The study draws on ethnographic case studies of entertainment
concepts for young people at DR (Danish Broadcasting Corporation) and three
types of news at Nordjyske Medier (regional media house including newspaper
production). At the same time theoretical studies of change processes, media
and networks supplement the case studies. The study looks for common
patterns in the conceptualization of cross media in two very different cases.
The common patterns are derived from financial ground, genre and media
(industry). The conceptualization evolves as an iterative process between theory
and empirical data. The contribution is twofold.

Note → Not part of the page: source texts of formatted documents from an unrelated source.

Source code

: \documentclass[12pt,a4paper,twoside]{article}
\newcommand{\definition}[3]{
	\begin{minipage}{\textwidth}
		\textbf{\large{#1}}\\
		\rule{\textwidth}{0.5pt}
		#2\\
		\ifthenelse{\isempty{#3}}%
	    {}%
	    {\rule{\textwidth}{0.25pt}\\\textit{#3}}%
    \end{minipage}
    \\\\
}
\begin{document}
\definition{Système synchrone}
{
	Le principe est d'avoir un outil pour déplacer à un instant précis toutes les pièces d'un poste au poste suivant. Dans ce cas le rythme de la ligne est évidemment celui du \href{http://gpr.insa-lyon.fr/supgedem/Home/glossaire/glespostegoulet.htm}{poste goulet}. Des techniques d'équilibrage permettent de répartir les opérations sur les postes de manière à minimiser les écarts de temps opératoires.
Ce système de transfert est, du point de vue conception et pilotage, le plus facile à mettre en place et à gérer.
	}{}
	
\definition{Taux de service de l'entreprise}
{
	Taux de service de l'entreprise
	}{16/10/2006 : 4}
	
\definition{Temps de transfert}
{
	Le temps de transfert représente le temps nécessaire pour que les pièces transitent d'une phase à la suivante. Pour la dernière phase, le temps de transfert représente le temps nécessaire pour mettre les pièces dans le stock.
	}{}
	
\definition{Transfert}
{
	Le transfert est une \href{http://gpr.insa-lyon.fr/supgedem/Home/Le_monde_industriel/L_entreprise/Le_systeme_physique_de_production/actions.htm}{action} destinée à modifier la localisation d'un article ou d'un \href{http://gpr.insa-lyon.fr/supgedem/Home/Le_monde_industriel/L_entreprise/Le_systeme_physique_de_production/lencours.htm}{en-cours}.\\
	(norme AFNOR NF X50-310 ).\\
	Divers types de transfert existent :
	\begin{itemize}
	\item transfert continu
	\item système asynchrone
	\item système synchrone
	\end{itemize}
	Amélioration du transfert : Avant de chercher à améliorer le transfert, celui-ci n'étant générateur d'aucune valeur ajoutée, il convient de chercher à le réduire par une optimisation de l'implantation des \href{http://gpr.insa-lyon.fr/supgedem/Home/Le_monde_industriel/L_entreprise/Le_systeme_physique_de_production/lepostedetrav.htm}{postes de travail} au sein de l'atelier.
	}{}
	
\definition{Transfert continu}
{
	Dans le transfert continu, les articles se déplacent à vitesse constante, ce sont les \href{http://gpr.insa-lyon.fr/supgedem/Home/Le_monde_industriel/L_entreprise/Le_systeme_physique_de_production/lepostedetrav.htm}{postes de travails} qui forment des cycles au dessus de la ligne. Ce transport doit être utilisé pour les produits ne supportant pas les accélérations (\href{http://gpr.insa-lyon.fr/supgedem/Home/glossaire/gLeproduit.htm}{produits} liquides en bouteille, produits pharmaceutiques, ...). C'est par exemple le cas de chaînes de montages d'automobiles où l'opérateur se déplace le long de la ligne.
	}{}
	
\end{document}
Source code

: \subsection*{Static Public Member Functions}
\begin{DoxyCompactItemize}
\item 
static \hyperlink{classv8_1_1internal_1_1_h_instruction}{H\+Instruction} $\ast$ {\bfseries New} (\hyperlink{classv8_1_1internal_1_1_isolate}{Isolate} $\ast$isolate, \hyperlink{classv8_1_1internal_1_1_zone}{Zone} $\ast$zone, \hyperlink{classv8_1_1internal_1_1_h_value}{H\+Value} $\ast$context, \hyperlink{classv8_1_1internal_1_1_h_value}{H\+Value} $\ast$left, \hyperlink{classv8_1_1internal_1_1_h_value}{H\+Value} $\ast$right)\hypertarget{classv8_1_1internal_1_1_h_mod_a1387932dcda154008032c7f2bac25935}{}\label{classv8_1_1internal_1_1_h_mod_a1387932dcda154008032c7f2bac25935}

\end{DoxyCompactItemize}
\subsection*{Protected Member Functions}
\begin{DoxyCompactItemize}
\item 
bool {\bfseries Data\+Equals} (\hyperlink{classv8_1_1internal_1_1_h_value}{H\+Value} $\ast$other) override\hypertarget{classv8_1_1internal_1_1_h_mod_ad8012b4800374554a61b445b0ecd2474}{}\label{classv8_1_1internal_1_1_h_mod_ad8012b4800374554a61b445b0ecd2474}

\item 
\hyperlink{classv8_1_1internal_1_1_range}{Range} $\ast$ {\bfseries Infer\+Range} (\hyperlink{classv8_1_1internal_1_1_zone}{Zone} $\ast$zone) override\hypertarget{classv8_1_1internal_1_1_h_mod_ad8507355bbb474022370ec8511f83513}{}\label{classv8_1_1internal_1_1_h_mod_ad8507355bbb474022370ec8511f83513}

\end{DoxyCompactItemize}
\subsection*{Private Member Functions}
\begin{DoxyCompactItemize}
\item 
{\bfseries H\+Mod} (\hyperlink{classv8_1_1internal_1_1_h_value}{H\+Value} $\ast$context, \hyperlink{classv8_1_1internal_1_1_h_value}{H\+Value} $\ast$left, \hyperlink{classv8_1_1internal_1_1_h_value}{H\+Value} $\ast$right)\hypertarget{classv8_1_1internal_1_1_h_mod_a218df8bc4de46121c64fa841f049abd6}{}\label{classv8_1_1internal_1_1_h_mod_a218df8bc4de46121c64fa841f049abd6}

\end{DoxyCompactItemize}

First, a theoretical framework for understanding cross mediaproduction
is developed as a way to encompass media change processes with
innovation as the focal point. This framework is a theoretical contribution to
understand and operationalize crossmedia as innovation networks. The
theoretical framework syntesizes analytical concepts such as alliances, change
agents, translation, boundary objects and use them to develop understandings
of key notions such as innovation, culture, skills, strategies, concepts,
producers, users, and last, but not least, media.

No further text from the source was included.